Virginia Drug Laws

Virginia Drug Laws

The percentage of drug abusers in Virginia is moderately less than the national average; only about seven percent of Virginia residents admitted to a past-month use of illegal substances, compared to the national average of about eight percent. Correspondingly, the rate of drug-related deaths in Virginia is also lower than the national average.

As of the most recent year on record, the most common drug cited in rehabilitation cases was marijuana, with more than twice as many admissions as the next leading category of illicit substance. Cocaine ranked second, with heroin and other opiates being common categories behind cocaine.

Prescription drugs have also been an increasing problem in recent years, though the state has begun fighting back with controlling programs, such as prescription monitoring and drug take-back programs.

Medical Cannabis Use

The Virginia General Assembly has recently relaxed some of its laws regarding cannabis, by adding a provision that allows the use and distribution of cannabis for the treatment of glaucoma or cancer.

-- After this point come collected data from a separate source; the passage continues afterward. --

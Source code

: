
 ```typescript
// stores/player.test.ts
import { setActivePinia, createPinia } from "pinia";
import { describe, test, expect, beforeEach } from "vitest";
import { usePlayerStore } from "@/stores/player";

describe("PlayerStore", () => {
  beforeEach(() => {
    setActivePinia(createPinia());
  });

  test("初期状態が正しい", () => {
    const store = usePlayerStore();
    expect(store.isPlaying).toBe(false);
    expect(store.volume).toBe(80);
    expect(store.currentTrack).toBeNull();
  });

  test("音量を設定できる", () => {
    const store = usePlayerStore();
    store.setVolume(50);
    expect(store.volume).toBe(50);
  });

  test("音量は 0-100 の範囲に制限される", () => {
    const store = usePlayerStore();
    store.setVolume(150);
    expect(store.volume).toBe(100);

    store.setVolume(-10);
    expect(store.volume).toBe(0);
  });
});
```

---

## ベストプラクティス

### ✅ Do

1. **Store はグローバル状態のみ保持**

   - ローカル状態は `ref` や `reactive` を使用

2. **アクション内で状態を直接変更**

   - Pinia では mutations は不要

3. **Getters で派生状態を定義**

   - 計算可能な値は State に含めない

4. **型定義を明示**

Cultivation of marijuana in Virginia is associated with some of the lowest penalties in the country. The cultivation of amounts considered to be for personal use are only counted as possession. This can be associated with a penalty of no more than 30 days in prison, or a fine of only $500.

However, the cultivation of amounts greater than those needed for personal use is considered a felony, and can carry penalties of up to 35 years of imprisonment.

Employment Drug Testing

Currently, in the state of Virginia, it is legal for businesses to administer drug testing as a pre-employment screen, so long as they inform all necessary participants before administering the test. However, it is illegal for any business in Virginia to administer a drug test for which the employees are required to pay.

Additionally, Virginia has passed a piece of legislation that forces those seeking welfare to take a drug test before receiving any unemployment benefits. The bill has been met with criticism and scrutiny from opponents, who claim that it is an infringement on basic human rights. As of now, there is a requirement that every person on some form of public assistance be evaluated for the likelihood of being addicted to or under the influence of substances. Those who test positive would have the opportunity to attend a state-approved drug treatment problem.

Rehabilitation Options

The rehabilitation options in Virginia are numerous, especially around major metropolitan areas. As part of a required judicial sentence, some cases in Virginia may carry a mandatory rehabilitation period, especially in those convicted of multiple drug-related offenses. Virginia also offers a number of state-funded rehabilitation programs, which are available to those who may otherwise not be able to afford the drug treatment they need.

Virginia’s drug laws are moderately more lax than are those of many similar states, and the drug-using portion of its population is relatively lower as well. Its recently passed bill requiring drug testing in order to receive unemployment benefits is controversial, but overall the state’s laws are significantly more relaxed than those of other states.